Kendala bagi pemerhati budaya yang ingin menuangkan karya seni diatas kaos oblong biasaya adalah soal teknis produksi (desain dan cetak) dan pemasarannya. Banyak penikmat budaya lokal 'terpaksa' menerima desain apa adanya dalam sebuah even budaya, karena panitia menempatkan desain sebagai hal sepele dalam atribut promo maupun material acaranya. Hal itu terjadi karena soal desain maupun eksekusi produksinya dikerjakan secara asal-asalan dan spontan. Otomatis konsep desain yang sempurna kadang harus berantakan
karena kemampuan disisi produksi lemah.
Belum lagi bahwa tema desain kaos even kadang sering hanya bersifat ABS (asal bapak senang). Artinya siapa sosok yang menjadi sentral kegiatan kerap memberikan keputusan yang tidak tepat dalam urusan desain material promo. Sering desain baliho, poster hingga kaos panitia hanya memindahkan isi surat ijin acara ; kaku, garing dan norak!
Alhasil, jika pendekatan desain - termasuk dalam pembuatan kaos bernuansa lokal sarat kepentingan 'politik' penguasa maka sulit untuk menyentuh rasa primodialisme masyarakat sebagai pemilik tradisi/budaya. Ada sebuah kasus terkait itu yakni penggunaan kain batik bagi pegawai negeri sipil disebuah kabupaten di Jawa Timur. Karena motif batik itu diklaim sebagai aset budaya lokal maka pertama yang mengenakan adalah barisan birokrat. Akibatnya, masyarakat non PNS mengartikan bahwa motif batik itu adalah khusus bagi PNS bukan sebagai icon / produk budaya lokal mereka.

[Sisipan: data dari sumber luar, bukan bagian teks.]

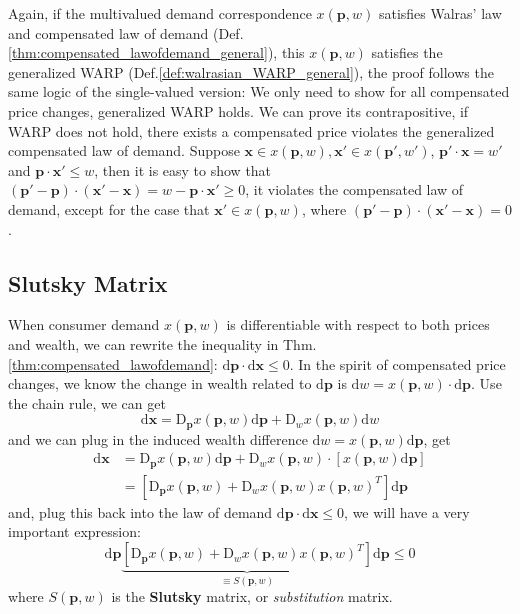 Again, if the multivalued demand correspondence $ x(\mathbf{p},w)$ satisfies Walras' law and compensated law of demand (Def.\ref{thm:compensated_lawofdemand_general}), this $ x(\mathbf{p},w)$ satisfies the generalized WARP (Def.\ref{def:walrasian_WARP_general}), the proof follows the same logic of the single-valued version:
We only need to show for all compensated price changes, generalized WARP holds. We can prove its contrapositive, if WARP does not hold, there exists a compensated price violates the generalized compensated law of demand. Suppose $\mathbf{x}\in  x(\mathbf{p},w),\mathbf{x}'\in  x(\mathbf{p}',w')$, $\mathbf{p}'\cdot\mathbf{x}=w'$ and $\mathbf{p}\cdot\mathbf{x}'\leq w$, then it is easy to show that $(\mathbf{p}'-\mathbf{p})\cdot (\mathbf{x}'-\mathbf{x})=w-\mathbf{p}\cdot \mathbf{x}'\geq 0$, it violates the compensated law of demand, except for the case that $\mathbf{x}'\in  x(\mathbf{p},w)$, where $(\mathbf{p}'-\mathbf{p})\cdot (\mathbf{x}'-\mathbf{x})=0$.

\subsection{Slutsky Matrix}\label{chap2:sec2:ssec4}
When consumer demand $ x(\mathbf{p},w)$ is differentiable with respect to both prices and wealth, we can rewrite the inequality in Thm.\ref{thm:compensated_lawofdemand}: $\mathrm{d}\mathbf{p}\cdot\mathrm{d} \mathbf{x}\leq 0$. In the spirit of compensated price changes, we know the change in wealth related to $\mathrm{d} \mathbf{p}$ is $\mathrm{d} w= x(\mathbf{p},w)\cdot \mathrm{d} \mathbf{p}$.
Use the chain rule, we can get
$$\mathrm{d} \mathbf{x}= \mathrm{D}_{\mathbf{p}} x(\mathbf{p},w)\mathrm{d}\mathbf{p} + \mathrm{D}_w  x(\mathbf{p},w)\mathrm{d} w$$
and we can plug in the induced wealth difference $\mathrm{d}w= x(\mathbf{p},w)\mathrm{d} \mathbf{p}$, get
\begin{align*}
    \mathrm{d} \mathbf{x} & = \mathrm{D}_{\mathbf{p}} x(\mathbf{p},w)\mathrm{d} \mathbf{p} + \mathrm{D}_w  x(\mathbf{p},w) \cdot \left[ x(\mathbf{p},w)\mathrm{d} \mathbf{p}\right]\\
    & =\left[ \mathrm{D}_{\mathbf{p}} x(\mathbf{p},w) + \mathrm{D}_w  x(\mathbf{p},w) x(\mathbf{p},w)^T\right] \mathrm{d} \mathbf{p}
\end{align*}
and, plug this back into the law of demand $ \mathrm{d} \mathbf{p}\cdot \mathrm{d} \mathbf{x}\leq 0$, we will have a very important expression:
$$
\mathrm{d} \mathbf{p} \underbrace{\left[ \mathrm{D}_{\mathbf{p}} x(\mathbf{p},w) + \mathrm{D}_w  x(\mathbf{p},w) x(\mathbf{p},w)^T\right]}_{\equiv S(\mathbf{p},w)} \mathrm{d}\mathbf{p}\leq 0
$$
where $S(\mathbf{p},w)$ is the \textbf{Slutsky} matrix, or \textit{substitution} matrix.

Tak berhenti disitu, dalam hal pemasaran nasib batik lokal itu juga mengenaskan karena terjadi monopoli secara tidak langsung. bagi khalayak yang ingin memiliki batik ini hanya dapat membelinya digerai milik koperasi pegawai A, B atau C saja. Otomatis masyarakat umum yang mendapatkan aneka kebutuhannya melalui pasar terbuka malas untuk memperoleh batik kebanggaannya itu.
Jadi perlu dimaklumi bahwa pelestarian budaya melalui media publik semacam kain batik, kaos oblong dan sebagainya sepatutnya memberi ruang agar masyarakat dari berbagai kalangan agar dapat menikmatinya tanpa rasa sungkan atau dibatasi. Karena sejarah maupun budaya bukan sekedar simbol yang cukup disematkan didada atau dinyanyikan saat upacara saja !.